WORK ORDER
Word for word, copy out the data below, omitting pictures.

** SUPPLIED RECORDS follows **

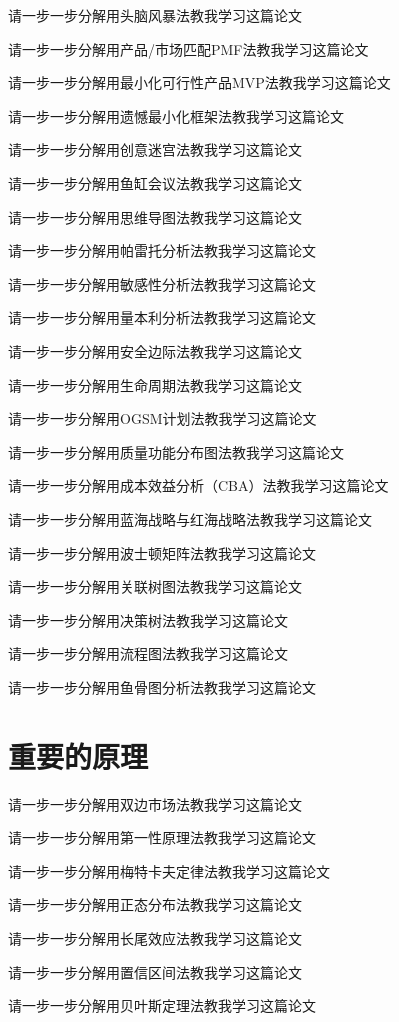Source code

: \documentclass[12pt]{book}
\begin{document}
请一步一步分解用头脑风暴法教我学习这篇论文

请一步一步分解用产品/市场匹配PMF法教我学习这篇论文

请一步一步分解用最小化可行性产品MVP法教我学习这篇论文

请一步一步分解用遗憾最小化框架法教我学习这篇论文

请一步一步分解用创意迷宫法教我学习这篇论文

请一步一步分解用鱼缸会议法教我学习这篇论文

请一步一步分解用思维导图法教我学习这篇论文

请一步一步分解用帕雷托分析法教我学习这篇论文

请一步一步分解用敏感性分析法教我学习这篇论文

请一步一步分解用量本利分析法教我学习这篇论文

请一步一步分解用安全边际法教我学习这篇论文

请一步一步分解用生命周期法教我学习这篇论文

请一步一步分解用OGSM计划法教我学习这篇论文

请一步一步分解用质量功能分布图法教我学习这篇论文

请一步一步分解用成本效益分析（CBA）法教我学习这篇论文

请一步一步分解用蓝海战略与红海战略法教我学习这篇论文

请一步一步分解用波士顿矩阵法教我学习这篇论文

请一步一步分解用关联树图法教我学习这篇论文

请一步一步分解用决策树法教我学习这篇论文

请一步一步分解用流程图法教我学习这篇论文

请一步一步分解用鱼骨图分析法教我学习这篇论文


\section{重要的原理}
请一步一步分解用双边市场法教我学习这篇论文

请一步一步分解用第一性原理法教我学习这篇论文

请一步一步分解用梅特卡夫定律法教我学习这篇论文


请一步一步分解用正态分布法教我学习这篇论文

请一步一步分解用长尾效应法教我学习这篇论文


请一步一步分解用置信区间法教我学习这篇论文


请一步一步分解用贝叶斯定理法教我学习这篇论文
\end{document}
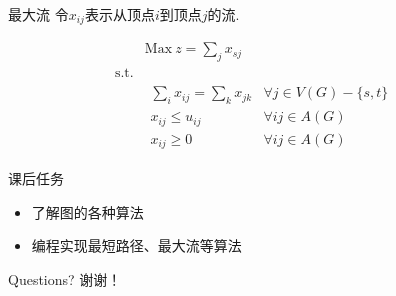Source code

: \documentclass[UTF8]{ctexbeamer}
\begin{document}
\begin{frame}{最大流}
  令$x_{ij}$表示从顶点$i$到顶点$j$的流.

  \[ 
  \begin{array}{lcl}
    & \mbox{Max}\ z = \sum_{j} x_{sj} & \\
    \mbox{s.t.} & &  \\
    &
    \begin{array}{cc}
      \sum_i x_{ij} = \sum_k x_{jk} & \forall j \in V(G)-\{s, t\}\\
      x_{ij} \le u_{ij} & \forall ij \in A(G)\\
      x_{ij} \ge 0 & \forall ij \in A(G)
    \end{array}
    &
  \end{array}
  \]
  
\end{frame}

\begin{frame}{课后任务}
  \begin{itemize}
  \item 了解图的各种算法
  \item 编程实现最短路径、最大流等算法
  \end{itemize}
\end{frame}

\begin{frame}
  Questions?
  谢谢！
\end{frame}
\end{document}
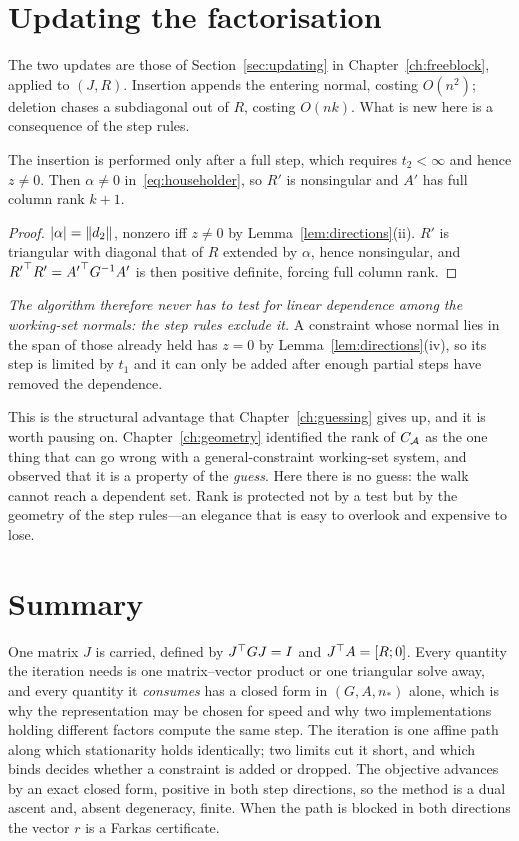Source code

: \section{Updating the factorisation}
\label{sec:updates}

The two updates are those of Section~\ref{sec:updating} in
Chapter~\ref{ch:freeblock}, applied to $(J,R)$. Insertion appends the entering
normal, costing $O(n^2)$; deletion chases a subdiagonal out of $R$, costing
$O(nk)$. What is new here is a consequence of the step rules.

\begin{proposition}
\label{prop:rank}
The insertion is performed only after a full step, which requires $t_2 < \infty$
and hence $z \ne 0$. Then $\alpha \ne 0$ in~\eqref{eq:householder}, so $R'$ is
nonsingular and $A'$ has full column rank $k+1$.
\end{proposition}

\begin{proof}
$|\alpha| = \norm{d_2}$, nonzero iff $z \ne 0$ by Lemma~\ref{lem:directions}(ii).
$R'$ is triangular with diagonal that of $R$ extended by $\alpha$, hence
nonsingular, and ${R'}\T R' = {A'}\T G^{-1}A'$ is then positive definite, forcing
full column rank.
\end{proof}

\emph{The algorithm therefore never has to test for linear dependence among the
working-set normals: the step rules exclude it.} A constraint whose normal lies in
the span of those already held has $z = 0$ by Lemma~\ref{lem:directions}(iv), so its
step is limited by $t_1$ and it can only be added after enough partial steps have
removed the dependence.

This is the structural advantage that Chapter~\ref{ch:guessing} gives up, and it is
worth pausing on. Chapter~\ref{ch:geometry} identified the rank of $C_\Active$ as
the one thing that can go wrong with a general-constraint working-set system, and
observed that it is a property of the \emph{guess}. Here there is no guess: the
walk cannot reach a dependent set. Rank is protected not by a test but by the
geometry of the step rules---an elegance that is easy to overlook and expensive to
lose.

\section{Summary}

One matrix $J$ is carried, defined by $J\T G J = I$ and $J\T A = [R;0]$. Every
quantity the iteration needs is one matrix--vector product or one triangular solve
away, and every quantity it \emph{consumes} has a closed form in $(G,A,n_*)$ alone,
which is why the representation may be chosen for speed and why two implementations
holding different factors compute the same step. The iteration is one affine path
along which stationarity holds identically; two limits cut it short, and which binds
decides whether a constraint is added or dropped. The objective advances by an exact
closed form, positive in both step directions, so the method is a dual ascent and,
absent degeneracy, finite. When the path is blocked in both directions the vector
$r$ is a Farkas certificate.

** End of SUPPLIED RECORDS **

RESULT OF THIS TASK
Source code

: \documentclass[12pt]{book}
\begin{document}
请一步一步分解用头脑风暴法教我学习这篇论文

请一步一步分解用产品/市场匹配PMF法教我学习这篇论文

请一步一步分解用最小化可行性产品MVP法教我学习这篇论文

请一步一步分解用遗憾最小化框架法教我学习这篇论文

请一步一步分解用创意迷宫法教我学习这篇论文

请一步一步分解用鱼缸会议法教我学习这篇论文

请一步一步分解用思维导图法教我学习这篇论文

请一步一步分解用帕雷托分析法教我学习这篇论文

请一步一步分解用敏感性分析法教我学习这篇论文

请一步一步分解用量本利分析法教我学习这篇论文

请一步一步分解用安全边际法教我学习这篇论文

请一步一步分解用生命周期法教我学习这篇论文

请一步一步分解用OGSM计划法教我学习这篇论文

请一步一步分解用质量功能分布图法教我学习这篇论文

请一步一步分解用成本效益分析（CBA）法教我学习这篇论文

请一步一步分解用蓝海战略与红海战略法教我学习这篇论文

请一步一步分解用波士顿矩阵法教我学习这篇论文

请一步一步分解用关联树图法教我学习这篇论文

请一步一步分解用决策树法教我学习这篇论文

请一步一步分解用流程图法教我学习这篇论文

请一步一步分解用鱼骨图分析法教我学习这篇论文


\section{重要的原理}
请一步一步分解用双边市场法教我学习这篇论文

请一步一步分解用第一性原理法教我学习这篇论文

请一步一步分解用梅特卡夫定律法教我学习这篇论文


请一步一步分解用正态分布法教我学习这篇论文

请一步一步分解用长尾效应法教我学习这篇论文


请一步一步分解用置信区间法教我学习这篇论文


请一步一步分解用贝叶斯定理法教我学习这篇论文
\end{document}
Source code

: \documentclass[UTF8]{ctexbeamer}
\begin{document}
\begin{frame}{最大流}
  令$x_{ij}$表示从顶点$i$到顶点$j$的流.

  \[ 
  \begin{array}{lcl}
    & \mbox{Max}\ z = \sum_{j} x_{sj} & \\
    \mbox{s.t.} & &  \\
    &
    \begin{array}{cc}
      \sum_i x_{ij} = \sum_k x_{jk} & \forall j \in V(G)-\{s, t\}\\
      x_{ij} \le u_{ij} & \forall ij \in A(G)\\
      x_{ij} \ge 0 & \forall ij \in A(G)
    \end{array}
    &
  \end{array}
  \]
  
\end{frame}

\begin{frame}{课后任务}
  \begin{itemize}
  \item 了解图的各种算法
  \item 编程实现最短路径、最大流等算法
  \end{itemize}
\end{frame}

\begin{frame}
  Questions?
  谢谢！
\end{frame}
\end{document}
Source code

: \section{Updating the factorisation}
\label{sec:updates}

The two updates are those of Section~\ref{sec:updating} in
Chapter~\ref{ch:freeblock}, applied to $(J,R)$. Insertion appends the entering
normal, costing $O(n^2)$; deletion chases a subdiagonal out of $R$, costing
$O(nk)$. What is new here is a consequence of the step rules.

\begin{proposition}
\label{prop:rank}
The insertion is performed only after a full step, which requires $t_2 < \infty$
and hence $z \ne 0$. Then $\alpha \ne 0$ in~\eqref{eq:householder}, so $R'$ is
nonsingular and $A'$ has full column rank $k+1$.
\end{proposition}

\begin{proof}
$|\alpha| = \norm{d_2}$, nonzero iff $z \ne 0$ by Lemma~\ref{lem:directions}(ii).
$R'$ is triangular with diagonal that of $R$ extended by $\alpha$, hence
nonsingular, and ${R'}\T R' = {A'}\T G^{-1}A'$ is then positive definite, forcing
full column rank.
\end{proof}

\emph{The algorithm therefore never has to test for linear dependence among the
working-set normals: the step rules exclude it.} A constraint whose normal lies in
the span of those already held has $z = 0$ by Lemma~\ref{lem:directions}(iv), so its
step is limited by $t_1$ and it can only be added after enough partial steps have
removed the dependence.

This is the structural advantage that Chapter~\ref{ch:guessing} gives up, and it is
worth pausing on. Chapter~\ref{ch:geometry} identified the rank of $C_\Active$ as
the one thing that can go wrong with a general-constraint working-set system, and
observed that it is a property of the \emph{guess}. Here there is no guess: the
walk cannot reach a dependent set. Rank is protected not by a test but by the
geometry of the step rules---an elegance that is easy to overlook and expensive to
lose.

\section{Summary}

One matrix $J$ is carried, defined by $J\T G J = I$ and $J\T A = [R;0]$. Every
quantity the iteration needs is one matrix--vector product or one triangular solve
away, and every quantity it \emph{consumes} has a closed form in $(G,A,n_*)$ alone,
which is why the representation may be chosen for speed and why two implementations
holding different factors compute the same step. The iteration is one affine path
along which stationarity holds identically; two limits cut it short, and which binds
decides whether a constraint is added or dropped. The objective advances by an exact
closed form, positive in both step directions, so the method is a dual ascent and,
absent degeneracy, finite. When the path is blocked in both directions the vector
$r$ is a Farkas certificate.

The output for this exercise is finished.